Being Chinese, growing up, Chinese New Year was always a major deal compared to the classic Jan 1st New Year. My family didn’t really place that much emphasis on the Jan 1st New Year at all actually. But with the Chinese New Year? It was a totally different story – there was so much preparation and anticipation for date to appear. Chinese New Year, or technically called the Lunar New Year, starts when the new moon phase begins. Thus, the actual date changes every year! The celebrations for this time usually range for about 2 weeks. These two weeks are called the Spring Festival. The entire 2 or so weeks are filled with preparations and festivities.

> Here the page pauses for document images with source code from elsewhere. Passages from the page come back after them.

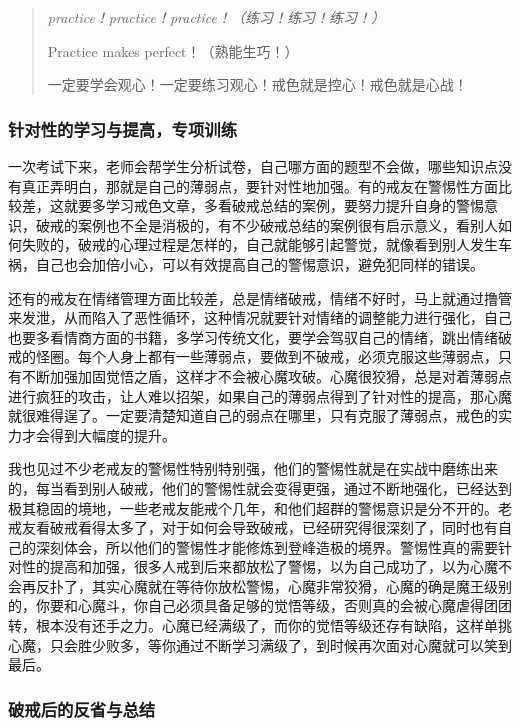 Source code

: \begin{quotation}\it
    practice！practice！practice！（练习！练习！练习！）

    Practice makes perfect！（熟能生巧！）

    一定要学会观心！一定要练习观心！戒色就是控心！戒色就是心战！
\end{quotation}

\subsubsection{针对性的学习与提高，专项训练}

一次考试下来，老师会帮学生分析试卷，自己哪方面的题型不会做，哪些知识点没有真正弄明白，那就是自己的薄弱点，要针对性地加强。有的戒友在警惕性方面比较差，这就要多学习戒色文章，多看破戒总结的案例，要努力提升自身的警惕意识，破戒的案例也不全是消极的，有不少破戒总结的案例很有启示意义，看别人如何失败的，破戒的心理过程是怎样的，自己就能够引起警觉，就像看到别人发生车祸，自己也会加倍小心，可以有效提高自己的警惕意识，避免犯同样的错误。

还有的戒友在情绪管理方面比较差，总是情绪破戒，情绪不好时，马上就通过撸管来发泄，从而陷入了恶性循环，这种情况就要针对情绪的调整能力进行强化，自己也要多看情商方面的书籍，多学习传统文化，要学会驾驭自己的情绪，跳出情绪破戒的怪圈。每个人身上都有一些薄弱点，要做到不破戒，必须克服这些薄弱点，只有不断加强加固觉悟之盾，这样才不会被心魔攻破。心魔很狡猾，总是对着薄弱点进行疯狂的攻击，让人难以招架，如果自己的薄弱点得到了针对性的提高，那心魔就很难得逞了。一定要清楚知道自己的弱点在哪里，只有克服了薄弱点，戒色的实力才会得到大幅度的提升。

我也见过不少老戒友的警惕性特别特别强，他们的警惕性就是在实战中磨练出来的，每当看到别人破戒，他们的警惕性就会变得更强，通过不断地强化，已经达到极其稳固的境地，一些老戒友能戒个几年，和他们超群的警惕意识是分不开的。老戒友看破戒看得太多了，对于如何会导致破戒，已经研究得很深刻了，同时也有自己的深刻体会，所以他们的警惕性才能修炼到登峰造极的境界。警惕性真的需要针对性的提高和加强，很多人戒到后来都放松了警惕，以为自己成功了，以为心魔不会再反扑了，其实心魔就在等待你放松警惕，心魔非常狡猾，心魔的确是魔王级别的，你要和心魔斗，你自己必须具备足够的觉悟等级，否则真的会被心魔虐得团团转，根本没有还手之力。心魔已经满级了，而你的觉悟等级还存有缺陷，这样单挑心魔，只会胜少败多，等你通过不断学习满级了，到时候再次面对心魔就可以笑到最后。

\subsubsection{破戒后的反省与总结}

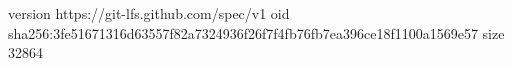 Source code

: version https://git-lfs.github.com/spec/v1
oid sha256:3fe51671316d63557f82a7324936f26f7f4fb76fb7ea396ce18f1100a1569e57
size 32864
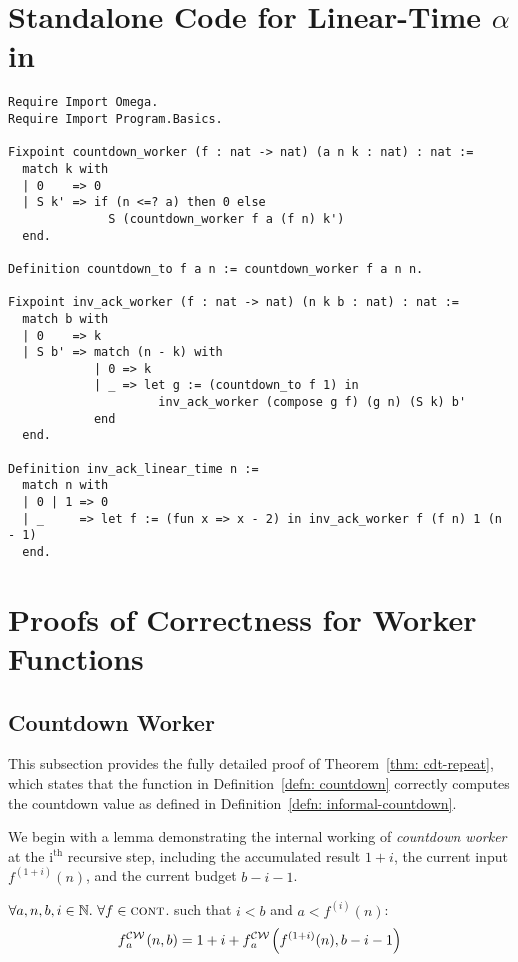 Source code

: \section{Standalone Code for Linear-Time $\alpha$ in }
\label{apx:standalone_nat}

\begin{lstlisting}
Require Import Omega.
Require Import Program.Basics.

Fixpoint countdown_worker (f : nat -> nat) (a n k : nat) : nat :=
  match k with
  | 0    => 0
  | S k' => if (n <=? a) then 0 else
              S (countdown_worker f a (f n) k')
  end.

Definition countdown_to f a n := countdown_worker f a n n.

Fixpoint inv_ack_worker (f : nat -> nat) (n k b : nat) : nat :=
  match b with
  | 0    => k
  | S b' => match (n - k) with
            | 0 => k
            | _ => let g := (countdown_to f 1) in
                     inv_ack_worker (compose g f) (g n) (S k) b'
            end
  end.

Definition inv_ack_linear_time n :=
  match n with
  | 0 | 1 => 0
  | _     => let f := (fun x => x - 2) in inv_ack_worker f (f n) 1 (n - 1)
  end.
\end{lstlisting}

\section{Proofs of Correctness for Worker Functions}
\label{apx:proof_correct_worker}

\subsection{Countdown Worker}
\label{apx:proof_correct_countdown_worker}
This subsection provides the fully detailed proof of Theorem~\ref{thm: cdt-repeat}, which states that the function in Definition~\ref{defn: countdown} correctly computes the countdown value as defined in Definition~\ref{defn: informal-countdown}.

We begin with a lemma demonstrating the internal working of \emph{countdown worker} at the $\text{i}^\text{th}$ recursive step, including the accumulated result $1+i$, the current input $f^{(1+i)}(n)$, and the current budget $b-i-1$.

\begin{lem} \label{lem: cdt-intermediate}
	$\forall a, n, b, i \in \mathbb{N}.~\forall f \in \text{\scshape{cont}}$. such that $i < b$ and $a < f^{(i)}(n)$:~
	\begin{equation}  \label{eq: cdt-intermediate}
	\cdw{f}{a}(n, b) = 1 + i + \cdw{f}{a}\left(f^{(1+i)}(n), b - i - 1\right)
	\end{equation}
\end{lem}

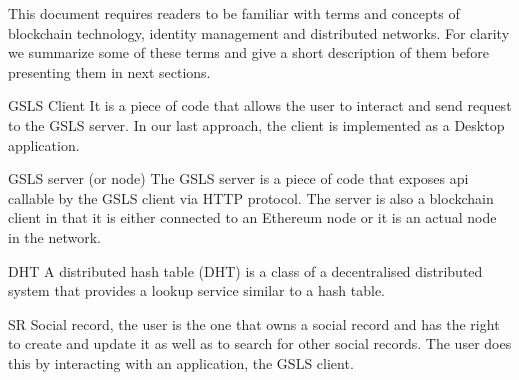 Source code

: \documentclass[12pt,twoside]{article}
\begin{document}
This document requires readers to be familiar with terms and concepts of blockchain technology, identity management and distributed networks. For clarity we summarize some of these terms and give a short description of them before presenting them in next sections.

\begin{basedescript}{\desclabelstyle{\pushlabel}\desclabelwidth{10em}}
\item[GSLS Client]              It is a piece of code that allows the user to interact and send request to the GSLS server. In our last approach, the client is implemented as a Desktop application.
\item[GSLS server (or node)]    The GSLS server is a piece of code that exposes api callable by the GSLS client via HTTP protocol. The server is also a blockchain client in that it is either connected to an Ethereum node or it is an actual node in the network.
\item[DHT]                      A distributed hash table (DHT) is a class of a decentralised distributed system that provides a lookup service similar to a hash table.
\item[SR]                       Social record, the user is the one that owns a social record and has the right to create and update it as well as to search for other social records. The user does this by interacting with an application, the GSLS client.
\end{basedescript}


\clearpage








\appendix

\end{document}

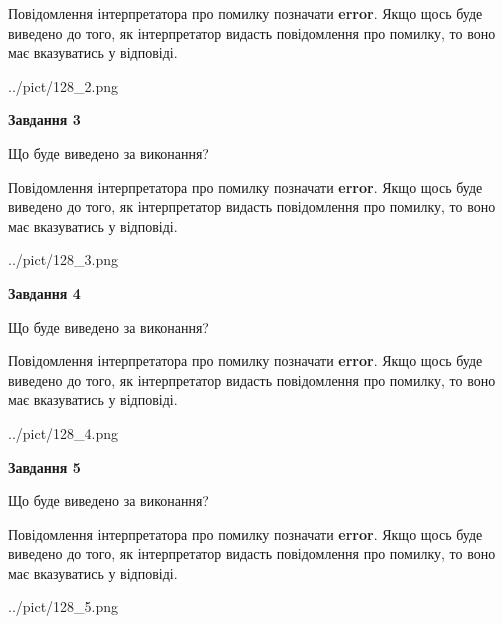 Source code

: \documentclass[12pt, ukrainian]{article}
\begin{document}
{\begin {large}
Повідомлення інтерпретатора про помилку позначати \textbf{error}.
Якщо щось буде виведено до того, як інтерпретатор видасть повідомлення про помилку, 
то воно має вказуватись у відповіді. \par


\begin{center}
	{../pict/128_2.png}
\end{center}
\newpage

{\begin {center}\textbf{Завдання 3}\end {center}}\par
Що буде виведено за виконання?

Повідомлення інтерпретатора про помилку позначати \textbf{error}.
Якщо щось буде виведено до того, як інтерпретатор видасть повідомлення про помилку, 
то воно має вказуватись у відповіді. \par


\begin{center}
	{../pict/128_3.png}
\end{center}
\newpage

{\begin {center}\textbf{Завдання 4}\end {center}}\par
Що буде виведено за виконання?

Повідомлення інтерпретатора про помилку позначати \textbf{error}.
Якщо щось буде виведено до того, як інтерпретатор видасть повідомлення про помилку, 
то воно має вказуватись у відповіді. \par


\begin{center}
	{../pict/128_4.png}
\end{center}
\newpage

{\begin {center}\textbf{Завдання 5}\end {center}}\par
Що буде виведено за виконання?

Повідомлення інтерпретатора про помилку позначати \textbf{error}.
Якщо щось буде виведено до того, як інтерпретатор видасть повідомлення про помилку, 
то воно має вказуватись у відповіді. \par


\begin{center}
	{../pict/128_5.png}
\end{center}
\newpage


\end{large}}
\end{document}
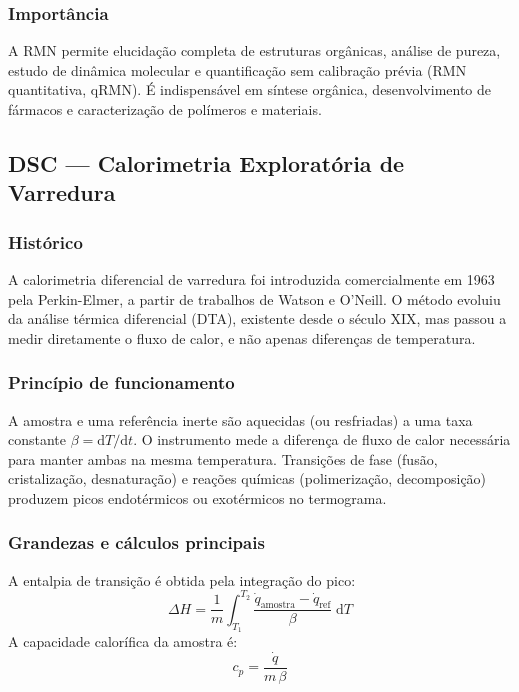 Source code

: \subsubsection*{Importância}

A RMN permite elucidação completa de estruturas orgânicas, análise de
pureza, estudo de dinâmica molecular e quantificação sem calibração
prévia (RMN quantitativa, qRMN). É indispensável em síntese orgânica,
desenvolvimento de fármacos e caracterização de polímeros e materiais.

\subsection{DSC --- Calorimetria Exploratória de Varredura}

\subsubsection*{Histórico}

A calorimetria diferencial de varredura foi introduzida comercialmente em
1963 pela Perkin-Elmer, a partir de trabalhos de Watson e O'Neill. O
método evoluiu da análise térmica diferencial (DTA), existente desde o
século XIX, mas passou a medir diretamente o fluxo de calor, e não apenas
diferenças de temperatura.

\subsubsection*{Princípio de funcionamento}

A amostra e uma referência inerte são aquecidas (ou resfriadas) a uma taxa
constante $\beta = \mathrm{d}T/\mathrm{d}t$. O instrumento mede a
diferença de fluxo de calor necessária para manter ambas na mesma
temperatura. Transições de fase (fusão, cristalização, desnaturação) e
reações químicas (polimerização, decomposição) produzem picos endotérmicos
ou exotérmicos no termograma.

\subsubsection*{Grandezas e cálculos principais}

A entalpia de transição é obtida pela integração do pico:
\begin{equation}
    \Delta H = \frac{1}{m} \int_{T_1}^{T_2}
               \frac{\dot{q}_{\text{amostra}} - \dot{q}_{\text{ref}}}{\beta}\;\mathrm{d}T
\end{equation}
A capacidade calorífica da amostra é:
\begin{equation}
    c_p = \frac{\dot{q}}{m\,\beta}
\end{equation}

Traditionally, people will wear the color red for good luck because it is believed that color scares away the bad spirits/demons. Fireworks and dragon dances will be seen throughout the streets since the loud noises will scare away evil spirits. There is an ancient legend that there used to be a monster named Nian (translate to “year” in Chinese) who would come o a village to scare the people, but a young boy scared him away by using fireworks. Thus, fireworks have become a huge tradition during this time of the year.
Adults/Elders will give red envelopes stuffed with money to children or those younger for the new year. This symbolizes that the elders will transfer their good luck, fortune and wisdom onto the next generation. This is my favorite part ahah. Nowadays, they can be given between co-workers, friends and employees.
And there will be an over-abundant amount of food. Eating well during this time is crucial since it “signifies” how the rest of your year will go: an abundance of good luck, food and wealth. Dumplings, rice cakes, glutinous rice balls and fish are must-have dishes during this period since they represent longevity and wealth.
This is also a time to pray to the Gods. Growing up, this would be mine and my siblings’ favorite things to do! Our parents would prepare a copious amount of food to offer to the Gods to ask for a good year ahead full of good fortune, business and wealth. Other than offering the Gods food, we burn symbolic paper “money” for the Gods to spend, spreading wealth everywhere!
Lastly, the weirdest of them all and a tradition I never understood is that on Chinese New Year, you age a year. Everyone has two ages: a real one which is calculated by your birthday and then you have a nominal one which is calculated by the new year. I am so used to giving my “real” age, but when I was in China, everyone gave their nominal age. Usually, you add one year to your real age to get your nominal age.
I used to love hearing all the myths associated to how these traditions came about and will definitely share those later this week with you all!
The Chinese calendar has 12 animals that go on rotation (every 12 years). The animals are: Rooster, Rat, Rabbit, Dragon, Pig, Dog, Ox, Monkey, Goat, Horse, Snake and Tiger. There is a designated animal for each year and as folklore tells it, whichever animal you “are” can tell a lot about your personality, compatibility with other people, career and overall future. 2019 is going to be the year of the Pig! Pigs embody characteristics such as optimism, enthusiasm and being hardworking!
I hope this brief run-through of what the Chinese New Year is has helped you learn more about it. This is such a joyful period and personally my favorite. Make sure you call your family tomorrow and wish them a good year of fortune and wealth!
A million and one thanks for reading – until my next lil’ thought then!
Happy Chinese New Year.
I just love reading about different traditions and cultures.
thank you so much! love giving a little insight into my culture!
Happy Chinese New Year Jen! I definitely get what you mean when you talk about the preparation and anticipation for CNY; the energy is so palpable! I grew up in the States, and even when I moved to China, I went to an international school, so my upbringing was very westernised. I don’t feel totally in tune with my Taiwanese descent, so I’m always curious and excited to learn more traditions. I recently read a short story called “All the Flavours” in Ken Liu’s collection The Paper Menagerie and Other Stories that I think you might enjoy, especially for the New Year. It’s a wonderful story about Chinese immigrants in Idaho mining towns, and there’s a great mix of food imagery, old legends, and modern times, plus some stuff about Chinese New Year. // Loving the red glow from the lights in the background 🙂 -Audrey | Brunch at Audrey’s
ooo thank you so much for suggesting that – I am going to read it as I am always interested in other people’s experiences growing up asian american like me! and happy chinese new year – wishing you all the wealth, fortune and happiness!